→ What is expected:
Repeat the following entries verbatim, apart from the pictures.

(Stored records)
BEGIN
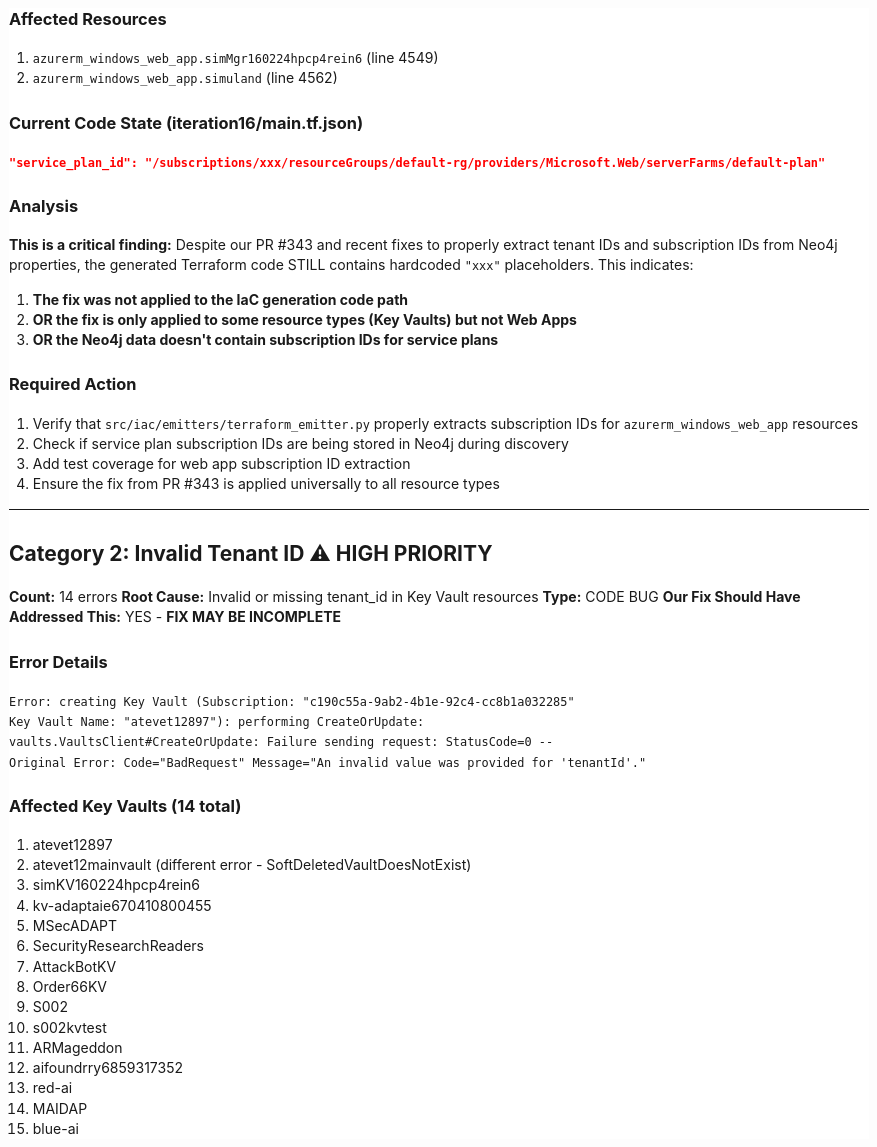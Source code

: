 ### Affected Resources

1. `azurerm_windows_web_app.simMgr160224hpcp4rein6` (line 4549)
2. `azurerm_windows_web_app.simuland` (line 4562)

### Current Code State (iteration16/main.tf.json)

```json
"service_plan_id": "/subscriptions/xxx/resourceGroups/default-rg/providers/Microsoft.Web/serverFarms/default-plan"
```

### Analysis

**This is a critical finding:** Despite our PR #343 and recent fixes to properly extract tenant IDs and subscription IDs from Neo4j properties, the generated Terraform code STILL contains hardcoded `"xxx"` placeholders. This indicates:

1. **The fix was not applied to the IaC generation code path**
2. **OR the fix is only applied to some resource types (Key Vaults) but not Web Apps**
3. **OR the Neo4j data doesn't contain subscription IDs for service plans**

### Required Action

1. Verify that `src/iac/emitters/terraform_emitter.py` properly extracts subscription IDs for `azurerm_windows_web_app` resources
2. Check if service plan subscription IDs are being stored in Neo4j during discovery
3. Add test coverage for web app subscription ID extraction
4. Ensure the fix from PR #343 is applied universally to all resource types

---

## Category 2: Invalid Tenant ID ⚠️ HIGH PRIORITY

**Count:** 14 errors
**Root Cause:** Invalid or missing tenant_id in Key Vault resources
**Type:** CODE BUG
**Our Fix Should Have Addressed This:** YES - **FIX MAY BE INCOMPLETE**

### Error Details

```
Error: creating Key Vault (Subscription: "c190c55a-9ab2-4b1e-92c4-cc8b1a032285"
Key Vault Name: "atevet12897"): performing CreateOrUpdate:
vaults.VaultsClient#CreateOrUpdate: Failure sending request: StatusCode=0 --
Original Error: Code="BadRequest" Message="An invalid value was provided for 'tenantId'."
```

### Affected Key Vaults (14 total)

1. atevet12897
2. atevet12mainvault (different error - SoftDeletedVaultDoesNotExist)
3. simKV160224hpcp4rein6
4. kv-adaptaie670410800455
5. MSecADAPT
6. SecurityResearchReaders
7. AttackBotKV
8. Order66KV
9. S002
10. s002kvtest
11. ARMageddon
12. aifoundrry6859317352
13. red-ai
14. MAIDAP
15. blue-ai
END
→ Written reply:
Source code

: ### Affected Resources

1. `azurerm_windows_web_app.simMgr160224hpcp4rein6` (line 4549)
2. `azurerm_windows_web_app.simuland` (line 4562)

### Current Code State (iteration16/main.tf.json)

```json
"service_plan_id": "/subscriptions/xxx/resourceGroups/default-rg/providers/Microsoft.Web/serverFarms/default-plan"
```

### Analysis

**This is a critical finding:** Despite our PR #343 and recent fixes to properly extract tenant IDs and subscription IDs from Neo4j properties, the generated Terraform code STILL contains hardcoded `"xxx"` placeholders. This indicates:

1. **The fix was not applied to the IaC generation code path**
2. **OR the fix is only applied to some resource types (Key Vaults) but not Web Apps**
3. **OR the Neo4j data doesn't contain subscription IDs for service plans**

### Required Action

1. Verify that `src/iac/emitters/terraform_emitter.py` properly extracts subscription IDs for `azurerm_windows_web_app` resources
2. Check if service plan subscription IDs are being stored in Neo4j during discovery
3. Add test coverage for web app subscription ID extraction
4. Ensure the fix from PR #343 is applied universally to all resource types

---

## Category 2: Invalid Tenant ID ⚠️ HIGH PRIORITY

**Count:** 14 errors
**Root Cause:** Invalid or missing tenant_id in Key Vault resources
**Type:** CODE BUG
**Our Fix Should Have Addressed This:** YES - **FIX MAY BE INCOMPLETE**

### Error Details

```
Error: creating Key Vault (Subscription: "c190c55a-9ab2-4b1e-92c4-cc8b1a032285"
Key Vault Name: "atevet12897"): performing CreateOrUpdate:
vaults.VaultsClient#CreateOrUpdate: Failure sending request: StatusCode=0 --
Original Error: Code="BadRequest" Message="An invalid value was provided for 'tenantId'."
```

### Affected Key Vaults (14 total)

1. atevet12897
2. atevet12mainvault (different error - SoftDeletedVaultDoesNotExist)
3. simKV160224hpcp4rein6
4. kv-adaptaie670410800455
5. MSecADAPT
6. SecurityResearchReaders
7. AttackBotKV
8. Order66KV
9. S002
10. s002kvtest
11. ARMageddon
12. aifoundrry6859317352
13. red-ai
14. MAIDAP
15. blue-ai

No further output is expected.